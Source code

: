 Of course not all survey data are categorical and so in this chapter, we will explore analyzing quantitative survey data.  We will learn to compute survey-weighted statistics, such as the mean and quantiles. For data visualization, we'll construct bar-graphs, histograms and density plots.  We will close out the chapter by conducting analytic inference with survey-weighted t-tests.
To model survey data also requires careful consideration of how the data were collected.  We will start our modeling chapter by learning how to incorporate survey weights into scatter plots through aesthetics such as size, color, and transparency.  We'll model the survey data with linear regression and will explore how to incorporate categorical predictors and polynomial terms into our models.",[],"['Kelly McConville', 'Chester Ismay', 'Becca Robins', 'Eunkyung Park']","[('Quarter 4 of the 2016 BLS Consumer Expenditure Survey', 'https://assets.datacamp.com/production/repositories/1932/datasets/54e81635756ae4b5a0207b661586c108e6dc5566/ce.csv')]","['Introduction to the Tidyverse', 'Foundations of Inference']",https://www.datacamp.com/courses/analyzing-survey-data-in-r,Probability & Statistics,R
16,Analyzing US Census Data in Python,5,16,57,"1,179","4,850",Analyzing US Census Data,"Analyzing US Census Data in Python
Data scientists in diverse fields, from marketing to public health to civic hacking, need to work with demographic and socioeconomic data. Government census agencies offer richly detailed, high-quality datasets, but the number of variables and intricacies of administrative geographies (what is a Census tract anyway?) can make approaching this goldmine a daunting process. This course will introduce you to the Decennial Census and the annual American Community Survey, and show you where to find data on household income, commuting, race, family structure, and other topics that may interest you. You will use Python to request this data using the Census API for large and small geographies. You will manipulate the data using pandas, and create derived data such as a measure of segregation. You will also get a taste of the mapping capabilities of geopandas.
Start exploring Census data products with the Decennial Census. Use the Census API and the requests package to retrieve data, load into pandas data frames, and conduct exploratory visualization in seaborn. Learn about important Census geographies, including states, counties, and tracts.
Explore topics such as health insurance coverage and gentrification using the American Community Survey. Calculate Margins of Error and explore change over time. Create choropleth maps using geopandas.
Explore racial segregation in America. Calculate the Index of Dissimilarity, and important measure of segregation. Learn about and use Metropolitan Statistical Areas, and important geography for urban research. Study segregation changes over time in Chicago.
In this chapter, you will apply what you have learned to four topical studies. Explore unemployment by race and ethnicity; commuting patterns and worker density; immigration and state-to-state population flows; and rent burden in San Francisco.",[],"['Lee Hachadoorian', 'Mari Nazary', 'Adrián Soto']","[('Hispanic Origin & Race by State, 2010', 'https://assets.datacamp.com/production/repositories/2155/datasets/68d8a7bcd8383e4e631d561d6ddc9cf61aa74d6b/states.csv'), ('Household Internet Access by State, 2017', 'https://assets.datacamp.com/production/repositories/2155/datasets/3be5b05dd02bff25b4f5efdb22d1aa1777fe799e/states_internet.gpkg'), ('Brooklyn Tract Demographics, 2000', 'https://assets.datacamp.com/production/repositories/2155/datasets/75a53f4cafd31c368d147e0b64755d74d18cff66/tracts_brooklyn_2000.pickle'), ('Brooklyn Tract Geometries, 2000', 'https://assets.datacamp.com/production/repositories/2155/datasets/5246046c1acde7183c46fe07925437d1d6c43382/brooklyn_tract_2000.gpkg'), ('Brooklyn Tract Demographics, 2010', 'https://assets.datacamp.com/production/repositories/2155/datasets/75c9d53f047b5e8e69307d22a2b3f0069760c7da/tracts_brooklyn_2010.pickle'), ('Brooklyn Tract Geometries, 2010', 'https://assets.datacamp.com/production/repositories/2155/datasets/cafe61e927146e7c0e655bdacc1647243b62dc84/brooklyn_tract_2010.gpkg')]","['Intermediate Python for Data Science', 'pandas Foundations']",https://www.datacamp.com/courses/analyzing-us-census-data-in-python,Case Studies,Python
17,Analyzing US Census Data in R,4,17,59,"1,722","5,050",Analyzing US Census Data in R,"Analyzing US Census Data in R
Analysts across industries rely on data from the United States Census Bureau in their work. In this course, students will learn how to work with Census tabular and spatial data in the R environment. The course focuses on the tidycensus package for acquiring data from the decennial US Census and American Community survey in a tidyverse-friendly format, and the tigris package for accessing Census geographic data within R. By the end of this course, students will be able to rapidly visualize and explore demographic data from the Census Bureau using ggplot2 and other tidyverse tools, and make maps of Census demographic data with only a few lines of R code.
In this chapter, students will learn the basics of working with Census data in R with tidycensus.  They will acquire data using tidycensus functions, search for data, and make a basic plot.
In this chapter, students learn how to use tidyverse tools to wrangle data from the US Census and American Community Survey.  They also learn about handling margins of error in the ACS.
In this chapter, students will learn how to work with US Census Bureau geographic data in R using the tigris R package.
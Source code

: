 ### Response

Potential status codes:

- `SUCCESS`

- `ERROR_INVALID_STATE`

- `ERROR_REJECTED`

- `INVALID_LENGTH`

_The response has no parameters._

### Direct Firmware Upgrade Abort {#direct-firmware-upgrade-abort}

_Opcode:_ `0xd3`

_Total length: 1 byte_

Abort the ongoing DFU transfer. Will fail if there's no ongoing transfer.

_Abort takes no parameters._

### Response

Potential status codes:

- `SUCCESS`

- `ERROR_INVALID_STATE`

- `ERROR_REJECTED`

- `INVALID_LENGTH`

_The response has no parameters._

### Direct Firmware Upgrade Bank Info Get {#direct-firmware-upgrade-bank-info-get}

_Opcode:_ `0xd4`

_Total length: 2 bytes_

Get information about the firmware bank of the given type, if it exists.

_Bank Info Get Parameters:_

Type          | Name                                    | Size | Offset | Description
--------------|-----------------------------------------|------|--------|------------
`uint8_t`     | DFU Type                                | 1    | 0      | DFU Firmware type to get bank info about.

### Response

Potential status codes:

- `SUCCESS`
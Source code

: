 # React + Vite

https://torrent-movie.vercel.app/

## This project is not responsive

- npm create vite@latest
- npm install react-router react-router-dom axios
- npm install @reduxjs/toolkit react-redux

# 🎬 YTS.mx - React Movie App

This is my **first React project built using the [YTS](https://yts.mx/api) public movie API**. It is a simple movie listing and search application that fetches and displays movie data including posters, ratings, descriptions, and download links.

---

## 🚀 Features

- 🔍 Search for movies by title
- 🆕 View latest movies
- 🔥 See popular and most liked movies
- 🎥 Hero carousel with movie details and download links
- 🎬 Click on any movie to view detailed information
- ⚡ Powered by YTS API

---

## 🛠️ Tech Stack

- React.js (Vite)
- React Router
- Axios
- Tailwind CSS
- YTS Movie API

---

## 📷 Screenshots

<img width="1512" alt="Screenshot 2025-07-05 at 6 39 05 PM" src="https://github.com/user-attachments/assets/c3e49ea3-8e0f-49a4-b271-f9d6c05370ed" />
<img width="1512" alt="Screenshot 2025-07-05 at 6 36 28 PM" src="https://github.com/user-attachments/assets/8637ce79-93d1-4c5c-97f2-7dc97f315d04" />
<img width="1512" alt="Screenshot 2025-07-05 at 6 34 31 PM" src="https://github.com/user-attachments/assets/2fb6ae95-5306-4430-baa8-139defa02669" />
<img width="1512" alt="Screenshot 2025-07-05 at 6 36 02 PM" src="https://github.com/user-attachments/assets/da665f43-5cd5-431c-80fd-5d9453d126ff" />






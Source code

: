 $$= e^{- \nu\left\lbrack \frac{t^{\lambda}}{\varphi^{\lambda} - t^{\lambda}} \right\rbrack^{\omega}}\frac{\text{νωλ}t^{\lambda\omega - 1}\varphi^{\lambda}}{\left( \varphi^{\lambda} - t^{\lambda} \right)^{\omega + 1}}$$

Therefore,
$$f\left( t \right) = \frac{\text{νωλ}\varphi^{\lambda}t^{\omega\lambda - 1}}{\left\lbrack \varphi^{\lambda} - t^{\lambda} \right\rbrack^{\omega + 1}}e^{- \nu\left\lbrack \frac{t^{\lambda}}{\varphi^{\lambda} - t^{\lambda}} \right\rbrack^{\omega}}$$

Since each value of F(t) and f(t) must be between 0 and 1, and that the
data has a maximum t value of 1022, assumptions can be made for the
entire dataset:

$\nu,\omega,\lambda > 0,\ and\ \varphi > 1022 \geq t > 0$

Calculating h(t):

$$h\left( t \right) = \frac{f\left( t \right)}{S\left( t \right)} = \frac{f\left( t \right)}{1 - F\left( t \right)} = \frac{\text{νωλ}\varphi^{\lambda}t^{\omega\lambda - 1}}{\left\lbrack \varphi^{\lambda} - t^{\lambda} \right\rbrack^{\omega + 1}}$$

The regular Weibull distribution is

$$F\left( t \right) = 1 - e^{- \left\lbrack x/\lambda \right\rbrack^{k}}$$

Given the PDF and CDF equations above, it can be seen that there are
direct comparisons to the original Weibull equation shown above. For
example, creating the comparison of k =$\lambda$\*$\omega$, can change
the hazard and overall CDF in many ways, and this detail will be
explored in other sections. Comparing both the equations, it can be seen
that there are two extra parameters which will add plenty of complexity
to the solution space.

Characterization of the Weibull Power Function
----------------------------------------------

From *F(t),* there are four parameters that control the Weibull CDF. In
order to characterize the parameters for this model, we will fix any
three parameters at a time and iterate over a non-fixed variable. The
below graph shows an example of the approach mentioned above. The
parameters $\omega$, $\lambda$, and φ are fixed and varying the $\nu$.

+++

From the material above, retype precisely the lines between the line holding "- npm install @reduxjs/toolkit react-redux" and the line holding "# 🎬 YTS.mx - React Movie App", inclusive, and nothing beyond them.

- npm install @reduxjs/toolkit react-redux

# 🎬 YTS.mx - React Movie App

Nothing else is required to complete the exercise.